When Lt. Gov. Garlin Gilchrist II announced Monday, Jan. 12, that he was suspending his campaign for governor and instead running for Michigan secretary of state, it was framed as a strategic redeployment in defense of democracy.
But beneath the mechanics of campaign math and party strategy is a more sobering reality: for the first time in this election cycle, there is no Black Democratic candidate for governor of Michigan.
And with Gilchrist’s departure, the only Black candidate remaining in the gubernatorial race is Republican John James.
That fact alone should give Democrats – particularly Black voters, organizers, and power brokers – pause.
Gilchrist’s gubernatorial run carried weight that extended far beyond policy proposals or electoral viability. As the highest-ranking Black elected official in Michigan history, his candidacy represented the possibility of something long deferred: not just Black participation in statewide leadership, but Black ownership of the Democratic Party’s future at the top of the ticket.

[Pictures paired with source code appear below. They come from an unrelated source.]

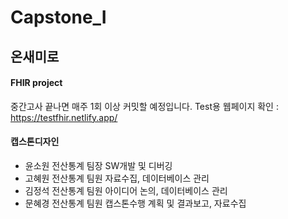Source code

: # Capstone_I

## 온새미로

#### FHIR project

중간고사 끝나면 매주 1회 이상 커밋할 예정입니다.
Test용 웹페이지 확인 : https://testfhir.netlify.app/

#### 캡스톤디자인
- 윤소원 전산통계 팀장 SW개발 및 디버깅
- 고혜원 전산통계 팀원 자료수집, 데이터베이스 관리
- 김정석 전산통계 팀원 아이디어 논의, 데이터베이스 관리
- 문혜경 전산통계 팀원 캡스톤수행 계획 및 결과보고, 자료수집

For many Black voters, particularly in Detroit and other urban centers, Gilchrist’s campaign was about whether the Democratic Party would meaningfully invest in Black leadership when it mattered most. A win would have been wonderful, but even seeing the potential investment into a Black candidate at the state level would have felt like a win.
That moment has now passed – at least for this cycle.
In an interview with the Michigan Chronicle, Gilchrist was clear that his decision was not driven by party pressure or internal dissent.
“This was about conversations I’ve had with people in Michigan,” Gilchrist said. “Alongside the consistency about expensive childcare, housing, and healthcare, I heard a deep concern about the dangerous extremism of the Trump administration and attacks on our voting process.”
For Gilchrist, the threat to democracy and voting rights outweighed personal political ambition. He framed his move to the secretary of state race as a return to first principles, recalling his early run for Detroit city clerk and his belief that elections are “sacred.”
“My grandma came up from Jim Crow,” he said. “And this is a year when the Voting Rights Act could be gutted. Michigan is ground zero.”
That framing matters. But so does what his exit leaves behind.
Historically, Black voters have been the backbone of Democratic victories in Michigan — delivering margins in Detroit, Flint, Saginaw, Benton Harbor, Pontiac, and beyond. Yet when it comes to gubernatorial power, Black leadership has consistently been relegated to the margins: lieutenant governor, mayor, legislator, organizer — but rarely the top of the ticket.
Gilchrist’s candidacy disrupted that pattern. His departure restores it.
The irony is hard to miss. As Democrats rightly argue that democracy itself is on the ballot, Black voters are once again being asked to mobilize, turn out, and defend the system without seeing themselves reflected in its highest stakes contest.
Meanwhile, Republicans now have a monopoly on Black representation in the governor’s race through James, a candidate whose policy positions, party alignment, and voting coalitions stand in sharp contrast to the priorities of most Black Michiganders.
It would be easy to say that this is just a symbolic problem, but it’s not. It’s a strategic one.
Representation shapes enthusiasm. It shapes turnout. It shapes whether young Black voters believe the system is responsive to them or merely extractive.
Gilchrist acknowledged the disappointment directly.
“I appreciate that excitement,” he said, referring to the energy around a potential Black Democratic nominee for governor. “That time and opportunity may come for me again — just not in 2026.”
Still, he urged engagement rather than retreat, arguing that a strong secretary of state can expand access, convenience, and turnout, particularly in Black communities long underserved by the electoral process. And he’s absolutely right.
And that is where this moment becomes a test, not just of Gilchrist, but of the Democratic Party itself.
If Democrats are serious about protecting democracy, they must also be serious about who democracy is seen to work for.
Gilchrist’s pivot to secretary of state may well prove consequential. In an era of voter suppression, data surveillance, and election sabotage, that office is no small thing. It’s one of the state’s top office seats. And Gilchrist’s background as an engineer, election administrator, and technologist positions him uniquely for the fight ahead.
But there is a broader question that remains unanswered. Why does Black leadership so often stop just short of the governor’s office, even in a party that depends on Black voters to win it?
That question will not be resolved at the ballot box alone. It requires intentional cultivation, early investment, and a willingness to back Black candidates in word and in action – in both praise and in power.
Gilchrist says his time may come again. Michigan Democrats would be wise to ensure that when it does, that it’s the exception instead of the expectation.